Often hospitals also lobby State Legislatures for monopolist laws. Nineteen state have Certificate of Public Advantage laws allowing hospitals to evade anti-trust laws and merge in already-concentrated markets. Another Thirty-five states (and DC) have Certificate of Need Laws forcing providers to obtain regulatory permission before they “offer new services, expand facilities, or invest in technology”. These laws act as huge regulatory barriers to entry for small competitors trying to challenge major hospital systems, and the DOJ and FTC have long condemned them for their anticompetitive nature.

Interested to hear people’s thoughts and would love if we could get a regular thing going.

This should be mandatory reading anytime we discuss drug pricing (I think on PBMs on consolidation you are likely right):

https://slatestarcodex.com/2016/09/07/reverse-voxsplaining-brand-name-drugs/

What was the worst thing that ever happened? One strong contender is Mao’s Great Leap Forward, in which ineffective agricultural reforms and very effective purges killed 45 million people. Most of these people were probably already adults, and lifespan in Mao’s China wasn’t too high, so let’s say that each death from the Great Leap Forward cost what would otherwise be twenty healthy life years. In that case, the worst thing that has ever happened until now cost 45 million * 20 = 900 million life-years.

Once again, RAND’s calculations plus my own Fermi estimate suggest that prescription drug price regulation would cost one billion life-years, which would very slightly edge out Communist China for the title of Worst Thing Ever.

Prescription drugs are an area with real breakthoughs occurring - some of the new biologics, Harvoni/Solvadi/the Hep C drugs, a lot of the HIV/AIDS drugs, Ozempic, and so on.

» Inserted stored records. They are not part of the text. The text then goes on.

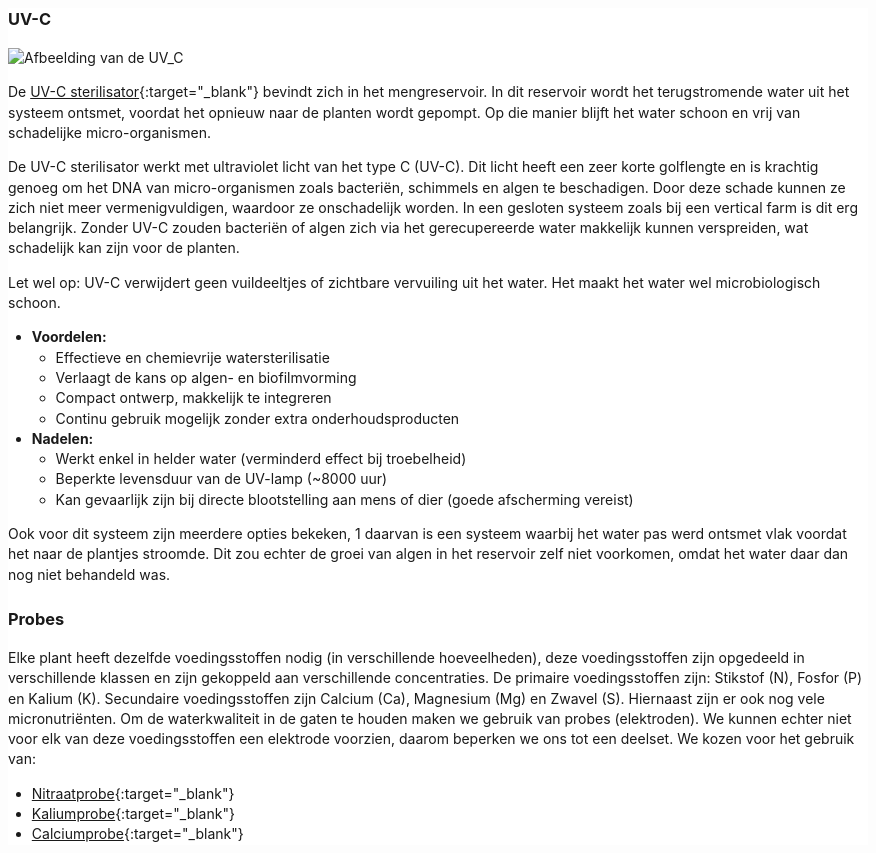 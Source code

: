 ### UV-C
<img src="{{ '/assets/img/Watersysteem/UV_C.png' | relative_url }}" alt="Afbeelding van de UV_C" width="400" />

De [UV-C sterilisator](https://nl.aliexpress.com/item/1005006110975582.html?spm=a2g0o.detail.pcDetailBottomMoreOtherSeller.56.1dc5lUxFlUxFQM&gps-id=pcDetailBottomMoreOtherSeller&scm=1007.40050.354490.0&scm_id=1007.40050.354490.0&scm-url=1007.40050.354490.0&pvid=dc0bb433-8fde-4045-9085-4eecaa485c2d&_t=gps-id%3ApcDetailBottomMoreOtherSeller%2Cscm-url%3A1007.40050.354490.0%2Cpvid%3Adc0bb433-8fde-4045-9085-4eecaa485c2d%2Ctpp_buckets%3A668%232846%238108%231977&pdp_ext_f=%7B%22order%22%3A%2218%22%2C%22eval%22%3A%221%22%2C%22sceneId%22%3A%2230050%22%7D&pdp_npi=4%40dis!EUR!33.06!15.88!!!260.96!125.35!%40211b813b17443072665026527eba8d!12000038728939852!rec!BE!!ABX&utparam-url=scene%3ApcDetailBottomMoreOtherSeller%7Cquery_from%3A){:target="_blank"} bevindt zich in het mengreservoir. In dit reservoir wordt het terugstromende water uit het systeem ontsmet, voordat het opnieuw naar de planten wordt gepompt. Op die manier blijft het water schoon en vrij van schadelijke micro-organismen.

De UV-C sterilisator werkt met ultraviolet licht van het type C (UV-C). Dit licht heeft een zeer korte golflengte en is krachtig genoeg om het DNA van micro-organismen zoals bacteriën, schimmels en algen te beschadigen. Door deze schade kunnen ze zich niet meer vermenigvuldigen, waardoor ze onschadelijk worden. In een gesloten systeem zoals bij een vertical farm is dit erg belangrijk. Zonder UV-C zouden bacteriën of algen zich via het gerecupereerde water makkelijk kunnen verspreiden, wat schadelijk kan zijn voor de planten.

Let wel op: UV-C verwijdert geen vuildeeltjes of zichtbare vervuiling uit het water. Het maakt het water wel microbiologisch schoon.

- **Voordelen:**
    - Effectieve en chemievrije watersterilisatie
    - Verlaagt de kans op algen- en biofilmvorming
    - Compact ontwerp, makkelijk te integreren
    - Continu gebruik mogelijk zonder extra onderhoudsproducten
- **Nadelen:**
    - Werkt enkel in helder water (verminderd effect bij troebelheid)
    - Beperkte levensduur van de UV-lamp (~8000 uur)
    - Kan gevaarlijk zijn bij directe blootstelling aan mens of dier (goede afscherming vereist)

Ook voor dit systeem zijn meerdere opties bekeken, 1 daarvan is een systeem waarbij het water pas werd ontsmet vlak voordat het naar de plantjes stroomde. Dit zou echter de groei van algen in het reservoir zelf niet voorkomen, omdat het water daar dan nog niet behandeld was. 

### Probes
Elke plant heeft dezelfde voedingsstoffen nodig (in verschillende hoeveelheden), deze voedingsstoffen zijn opgedeeld in verschillende klassen en zijn gekoppeld aan verschillende concentraties. De primaire voedingsstoffen zijn: Stikstof (N), Fosfor (P) en Kalium (K). Secundaire voedingsstoffen zijn Calcium (Ca), Magnesium (Mg) en Zwavel (S). Hiernaast zijn er ook nog vele micronutriënten. Om de waterkwaliteit in de gaten te houden maken we gebruik van probes (elektroden). We kunnen echter niet voor elk van deze voedingsstoffen een elektrode voorzien, daarom beperken we ons tot een deelset. We kozen voor het gebruik van:

* [Nitraatprobe](https://www.alibaba.com/product-detail/Nitrate-Ion-selective-Electrode-NO3-ISE_60817798149.html?spm=a2756.order-detail-ta-ta-b.0.0.58caf19cjuoxNt){:target="_blank"}
* [Kaliumprobe](https://www.alibaba.com/product-detail/ISE-K-Potassium-Ion-Selective-Electrode_1600225607843.html?spm=a2756.order-detail-ta-ta-b.0.0.58caf19cLXQOM1){:target="_blank"}
* [Calciumprobe](https://www.alibaba.com/product-detail/PCa-1-01-Calcium-Ion-Selective_60659669573.html?spm=a2756.order-detail-ta-ta-b.0.0.58caf19cLXQOM1){:target="_blank"}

That is a golden goose I am very hesitant to mess with given the relatively low portion of total costs they make up. The Alzheimer's drugs may end up being an exception to this....

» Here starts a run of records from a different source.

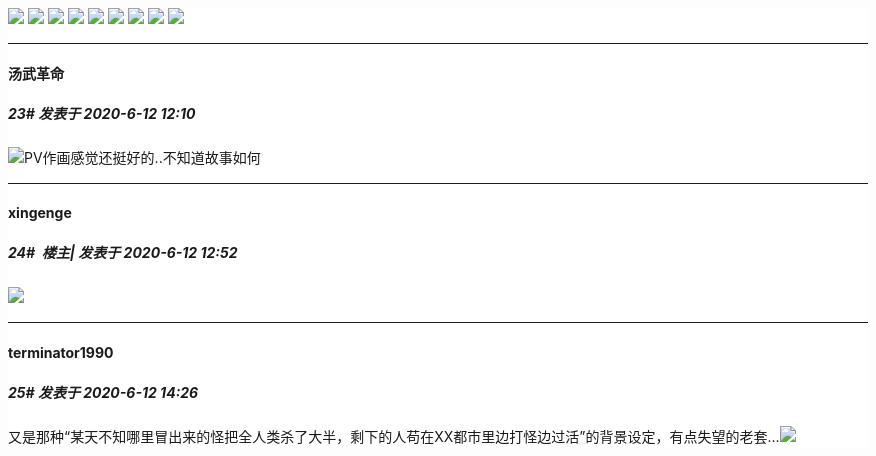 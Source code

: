 <img src="https://files.catbox.moe/zynyqf.jpg" referrerpolicy="no-referrer">
<img src="https://files.catbox.moe/qji62p.jpg" referrerpolicy="no-referrer">
<img src="https://files.catbox.moe/tr6dju.jpg" referrerpolicy="no-referrer">
<img src="https://files.catbox.moe/1gnepn.jpg" referrerpolicy="no-referrer">
<img src="https://files.catbox.moe/7q7jqk.jpg" referrerpolicy="no-referrer">
<img src="https://files.catbox.moe/i008gg.jpg" referrerpolicy="no-referrer">
<img src="https://files.catbox.moe/myz0ze.jpg" referrerpolicy="no-referrer">
<img src="https://files.catbox.moe/gjm0ve.jpg" referrerpolicy="no-referrer">
<img src="https://files.catbox.moe/ztqsm2.jpg" referrerpolicy="no-referrer">







*****

####  汤武革命  
##### 23#       发表于 2020-6-12 12:10



<img src="https://static.saraba1st.com/image/smiley/face2017/009.gif" referrerpolicy="no-referrer">PV作画感觉还挺好的..不知道故事如何







*****

####  xingenge  
##### 24#         楼主| 发表于 2020-6-12 12:52



<img src="https://files.catbox.moe/j9gtep.jpg" referrerpolicy="no-referrer">







*****

####  terminator1990  
##### 25#       发表于 2020-6-12 14:26




又是那种“某天不知哪里冒出来的怪把全人类杀了大半，剩下的人苟在XX都市里边打怪边过活”的背景设定，有点失望的老套...<img src="https://static.saraba1st.com/image/smiley/face2017/001.png" referrerpolicy="no-referrer">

I like this piece, but then and now feel like he's a little too dissmissive of the "cons" side of the calculation. Study #9, for instance, estimates that European-style price regulation could decrease innovation by as much as one third. I could reply with the Kaiser Family Foundation statistic that right now one third of people can't pick up their perscriptions at all because of the cost. If we reduce innovation by a third while expanding access to existing (and still increasing) innovation by a third, I'm not so sure we actually did that badly for ourselves.

I understand the study tries to account for the access side of things, but when they say that x reduced dollars leads to x less life years, I have to ask: aren't we basically already at about the peak of how long humans live? Are these extra life years at the very tail end of someone's life, low-quality, painful years that I probably wouldn't weight as highly as people who have their whole lives ahead of them gaining better medical care now? (As one commenter pointed out, if we really value all future life years equally, then the policy responsible for "worst thing in human history" would just be contraception). I could also add that this policy suggests Americans would get thousands more in savings, and that increases in income add life years in of themselves; likewise debt is a major driver of suicide - things I don't think the study accounts for in their life year ledger.

Also (unless I'm misreading) these studies seem to be addressing actual, old fashioned price controls, not pricing negotiations, which seem less drastic - it's what PBMs already do right now and no one seems to think they decrease innovation. I could be misunderstanding though.

This isn't to say that I don't take the argument seriously; we clearly gain from innovation and there should definitely be a big financial incentive to keep pharma companies churning out drugs. I'm just not sure if we're at the reasonable cutoff. When I tried googling, for instance, if we saw more pharma patents after Trump raised the patent period by four years, I couldn't find anthing. And as Scott points out, pharma companies wouldn't need to secure returns quite so crazy high if we didn’t make them go through a $billion+ ten-year approval process first.